This risk may be even higher among younger populations.
Investigators from the Institute of Neuroscience, Kunming Medical University, China, conducted a systematic review and meta-analysis in order to identify and quantify risk of stroke in cohorts of patients with arthritis.
To do this, they used both Chinese and English databases—such as MEDLINE, EMBASE, Cochrane Library, China National Knowledge Infrastructure (CNKI), Weipu, etc. — to search for relevant studies through April 30, 2020.
“Over the past few decades, many epidemiological studies have evaluated the association between arthritis and stroke risk; however, the results have been inconsistent,” the investigators noted.
Arthritis and Stroke
Following their screening process, the investigators included a total of 32 articles, all of which were cohort studies that clearly defined various kinds of arthritis (rheumatoid, psoriatic, etc.) as the exposure and stroke as the outcome.
Across all 32 articles included, 52 independent cohort studies, some of which were sub-cohort analyses, were evaluated.
All studies reported the relative risk and its corresponding 95% confidence interval—or made such data available for calculations.
According to the final meta-analysis, 31 of the 52 studies reported an increased risk of stroke in patients with arthritis.
“The combined results showed that the stroke risk in arthritis was significantly increased in studies adjusting for age and sex only (Relative risk [RR], 1.36; 95% CI, 1.27–1.46) and for at least one traditional risk factor (RR = 1.40; 95% CI, 1.28–1.54),” they wrote.
The subcohort analyses revealed that, following adjustment of age and sex, stroke risk was significantly high in rheumatoid arthritis (RR, 1.38; 95% CI, 1.29-1.48), ankylosing spondylitis (RR, 1.49; 95% CI, 1.25-1.77), psoriatic arthritis (RR, 1.33; 95% CI, 1.22-1.45), and gout (RR, 1.40; 95% CI, 1.13-.173).
However, this was not the case for osteoarthritis (RR, 1.03; 95% CI, 0.91-1.16).
As for stroke type, the investigators reported that risk was increased for both ischemic (RR, 1.53; 95% CI, 1.32-1.78) and hemorrhagic (RR, 1.45; 95% CI, 1.15-1.84).
Stroke risk was notably similar between sex, higher among those <45 years of age (RR, 1.46; 95% CI, 1.17-1.82), and lower for those ≥65 years (RR, 1.17; 95% CI, 1.08-1.26).
Risk was similar in Asia and Europe but slightly higher in North America (RR, 1.28; 95% CI, 1.06-1.55).
“Our review suggested that individuals with arthritis had a 36% higher risk of developing stroke than the general population,” the investigators concluded. They hypothesized that arthritis might be an independent risk for stroke considering younger populations generally exhibit fewer traditional risk factors — although, simple causality cannot be inferred.

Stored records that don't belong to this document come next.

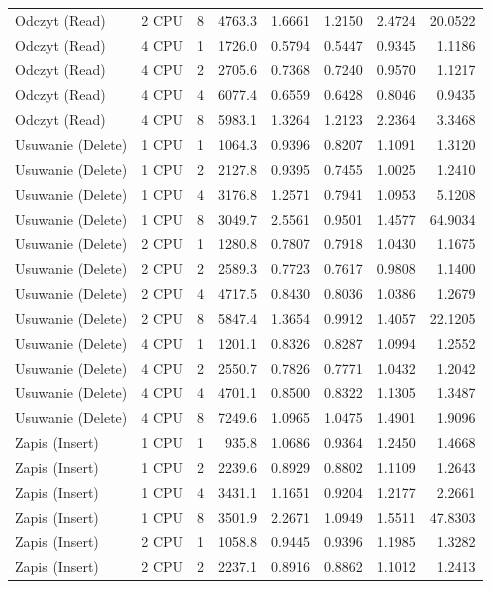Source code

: \begin{table}[ht]
{\begin{tabular}{llcrrrrr}
Odczyt (Read) & 2 CPU & 8 & 4763.3 & 1.6661 & 1.2150 & 2.4724 & 20.0522 \\
Odczyt (Read) & 4 CPU & 1 & 1726.0 & 0.5794 & 0.5447 & 0.9345 & 1.1186 \\
Odczyt (Read) & 4 CPU & 2 & 2705.6 & 0.7368 & 0.7240 & 0.9570 & 1.1217 \\
Odczyt (Read) & 4 CPU & 4 & 6077.4 & 0.6559 & 0.6428 & 0.8046 & 0.9435 \\
Odczyt (Read) & 4 CPU & 8 & 5983.1 & 1.3264 & 1.2123 & 2.2364 & 3.3468 \\
Usuwanie (Delete) & 1 CPU & 1 & 1064.3 & 0.9396 & 0.8207 & 1.1091 & 1.3120 \\
Usuwanie (Delete) & 1 CPU & 2 & 2127.8 & 0.9395 & 0.7455 & 1.0025 & 1.2410 \\
Usuwanie (Delete) & 1 CPU & 4 & 3176.8 & 1.2571 & 0.7941 & 1.0953 & 5.1208 \\
Usuwanie (Delete) & 1 CPU & 8 & 3049.7 & 2.5561 & 0.9501 & 1.4577 & 64.9034 \\
Usuwanie (Delete) & 2 CPU & 1 & 1280.8 & 0.7807 & 0.7918 & 1.0430 & 1.1675 \\
Usuwanie (Delete) & 2 CPU & 2 & 2589.3 & 0.7723 & 0.7617 & 0.9808 & 1.1400 \\
Usuwanie (Delete) & 2 CPU & 4 & 4717.5 & 0.8430 & 0.8036 & 1.0386 & 1.2679 \\
Usuwanie (Delete) & 2 CPU & 8 & 5847.4 & 1.3654 & 0.9912 & 1.4057 & 22.1205 \\
Usuwanie (Delete) & 4 CPU & 1 & 1201.1 & 0.8326 & 0.8287 & 1.0994 & 1.2552 \\
Usuwanie (Delete) & 4 CPU & 2 & 2550.7 & 0.7826 & 0.7771 & 1.0432 & 1.2042 \\
Usuwanie (Delete) & 4 CPU & 4 & 4701.1 & 0.8500 & 0.8322 & 1.1305 & 1.3487 \\
Usuwanie (Delete) & 4 CPU & 8 & 7249.6 & 1.0965 & 1.0475 & 1.4901 & 1.9096 \\
Zapis (Insert) & 1 CPU & 1 & 935.8 & 1.0686 & 0.9364 & 1.2450 & 1.4668 \\
Zapis (Insert) & 1 CPU & 2 & 2239.6 & 0.8929 & 0.8802 & 1.1109 & 1.2643 \\
Zapis (Insert) & 1 CPU & 4 & 3431.1 & 1.1651 & 0.9204 & 1.2177 & 2.2661 \\
Zapis (Insert) & 1 CPU & 8 & 3501.9 & 2.2671 & 1.0949 & 1.5511 & 47.8303 \\
Zapis (Insert) & 2 CPU & 1 & 1058.8 & 0.9445 & 0.9396 & 1.1985 & 1.3282 \\
Zapis (Insert) & 2 CPU & 2 & 2237.1 & 0.8916 & 0.8862 & 1.1012 & 1.2413 \\

\end{tabular}}
\end{table}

The team acknowledged the high degree of heterogeneity among the studies, and they thus used a random-effects model to explain variability across them.
Many of the studies lacked information on stroke subtypes, did not perform age stratification, or did not adjust for traditional risk factors. As such, the investigators noted, future large-scale cohort studies should account for these gaps.
These findings also suggested a need to continue research aimed at identifying improved treatments for different types of arthritis.
The study, “Stroke risk in arthritis: A systematic review and meta-analysis of cohort studies,” was published online in Plos One.